Perception or perspective really is everything. How we see what happened to us can be the difference between a life of misery or one of mastery. But as I see it, it can never be at the expense of denial of our feelings and emotions. Not to wallow in those feelings and emotions, but instead, to allow our Selves to experience them fully first. When we do, they release us from the prison they hold us in. And with that release, it is much easier to embrace a new perception or perspective.

Thank you for sharing your story and philosophy with my visitors and me. I send you love, light and continued healing energy, Arthur.

From Victim to Victory, a memoir
Darlene Barriere
Webmaster: www.child-abuse-effects.com
author. speaker. survivor. coach
From Victim to Victory, a memoir

Mar 31, 2016
A False Perception
by: Carol

Hi Arthur, you are right on all accounts.
I understand the denial and feeling crazy when they say it didn't happen, it's supposedly our fault, somehow we asked for it and a host of other rationalizations.

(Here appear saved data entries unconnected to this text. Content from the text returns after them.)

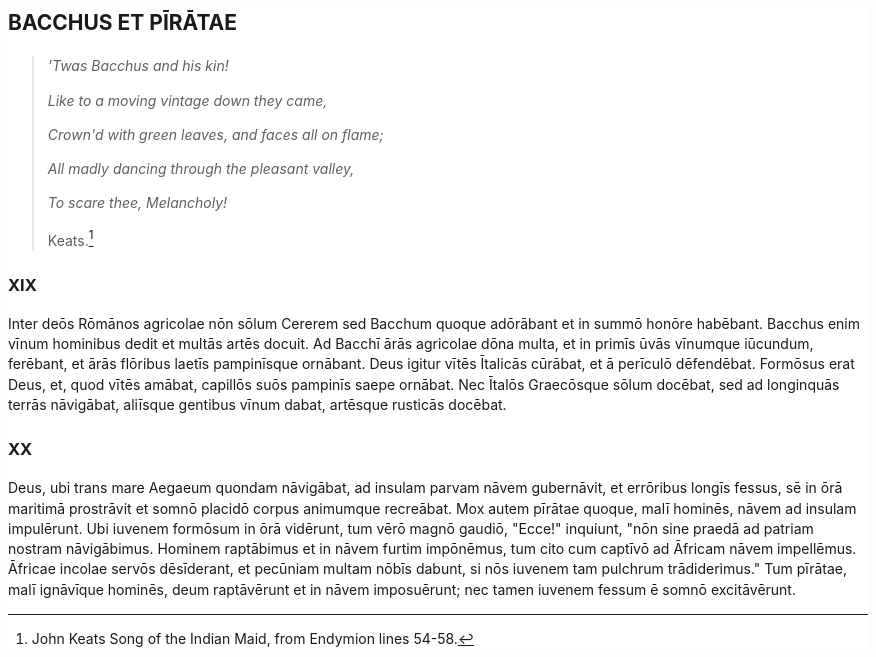
## BACCHUS ET PĪRĀTAE

>*'Twas Bacchus and his kin!* 
>
>*Like to a moving vintage down they came,* 
>
>*Crown'd with green leaves, and faces all on flame;* 
>
>*All madly dancing through the pleasant valley,* 
>
>*To scare thee, Melancholy!* 
>
>Keats.[^4] 


### XIX 

Inter deōs Rōmānos agricolae nōn sōlum Cererem 
sed Bacchum quoque adōrābant et in summō honōre 
habēbant. Bacchus enim vīnum hominibus dedit 
et multās artēs docuit. Ad Bacchī ārās agricolae 
dōna multa, et in primīs ūvās vīnumque iūcundum, 
ferēbant, et ārās flōribus laetīs pampinīsque 
ornābant. Deus igitur vītēs Ītalicās cūrābat, et ā 
perīculō dēfendēbat. Formōsus erat Deus, et, 
quod vītēs amābat, capillōs suōs pampinīs saepe 
ornābat. Nec Ītalōs Graecōsque sōlum docēbat, 
sed ad longinquās terrās nāvigābat, aliīsque gentibus 
vīnum dabat, artēsque rusticās docēbat. 


### XX

Deus, ubi trans mare Aegaeum quondam 
nāvigābat, ad insulam parvam nāvem gubernāvit, 
et errōribus longīs fessus, sē in ōrā maritimā 
prostrāvit et somnō placidō corpus animumque 
recreābat. Mox autem pīrātae quoque, malī 
hominēs, nāvem ad insulam impulērunt. Ubi 
iuvenem formōsum in ōrā vidērunt, tum vērō 
magnō gaudiō, "Ecce!" inquiunt, "nōn sine 
praedā ad patriam nostram nāvigābimus. Hominem 
raptābimus et in nāvem furtim impōnēmus, 
tum cito cum captīvō ad Āfricam nāvem 
impellēmus. Āfricae incolae servōs dēsīderant, 
et pecūniam multam nōbīs dabunt, si nōs iuvenem 
tam pulchrum trādiderimus." Tum pīrātae, malī 
ignāvīque hominēs, deum raptāvērunt et in nāvem 
imposuērunt; nec tamen iuvenem fessum ē 
somnō excitāvērunt. 



[^1]: Milton in Paradise Lost Book IV lines 268-272.
[^2]: This is real Latin poetry. It is not necessary to the 
[^3]: Horace. Carm. III. 1, lines 2-5.
[^4]: John Keats Song of the Indian Maid, from Endymion lines 54-58.
[^5]: From 'Horatius at the Bridge' by Thomas Babington Macaulay. Stanza LXVI.
[^6]: Virgil. Georgics. II. 532-535
[^7]: From this point onwards the marking of long syllables in 
[^8]: Virgil. Aeneid. II. 116-117
[^9]: Matthew Arnold. Apollo Musagetes. lines 29-32.
[^10]: The Prophecy of Capys from 'Lays of Ancient Rome' by Thomas Babington Macaulay. Stanza XV.
[^11]: Horace. Carm. I. 2, lines 13-18.
[^12]: Horace. Carm. III. 5, lines 49-56.
[^13]: Charles Kingsley. Hypatia Ch. 8.
[^14]: Catullus Carm. 61, lines 216-220.
[^15]: Charles Kingsley Hypatia Ch. 8.
[^16]: Virgil. Aeneid. II. lines 13-16, 48-49.
[^17]: Shakespeare. Orpheus lines 1-6.
[^18]: Virgil. Georgics. IV. lines 471-477.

They didn't count on us coming back with the truth. We're stronger than they are. They are cowards.
Best wishes on your book. :) I've also started writing my experiences again in hopes of creating something cohesive enough to become a book some day.
Regards, Carol

Apr 28, 2016
Proposing how to discourage parents from child abuse
by: Felix A

I am currently taking an English class at Community college of Aurora where I wrote a research paper titled "Parents that Chastise their Children should be Fined and not face Imprisonment". Child abuse originates from a commonly accepted norm, spanking. Parents initially spank their children to promote good behavior, but it tends to harm the child in the long run, especially if it is practiced frequently. The strange fact is that in most states in the United States, spanking is not counted as child abuse except if there are evidence of physical marks on the child, even though there is evidence that that spanking rapidly leads to child abuse. My paper proposed that parents who spank their kids should be fined when evidence of physical violence is obvious, as separating children from their parents also has negative impacts, such as poor mental health and delinquent/criminal behavior, aggressive behavior, and anti-social behavior/anxieties. There is substantial evidence from research that people tend to comply with laws and regulations only when they are aware of how they will be penalized. Thus, parents will shift away from spanking as a way of promoting good behavior from their children when there are laws that penalize them with fines. Moreover since spanking is mostly associated with low-income families, this will also motivate the assailants to avoid physical violence on their victim, as they would not be able to accord the imposed fines.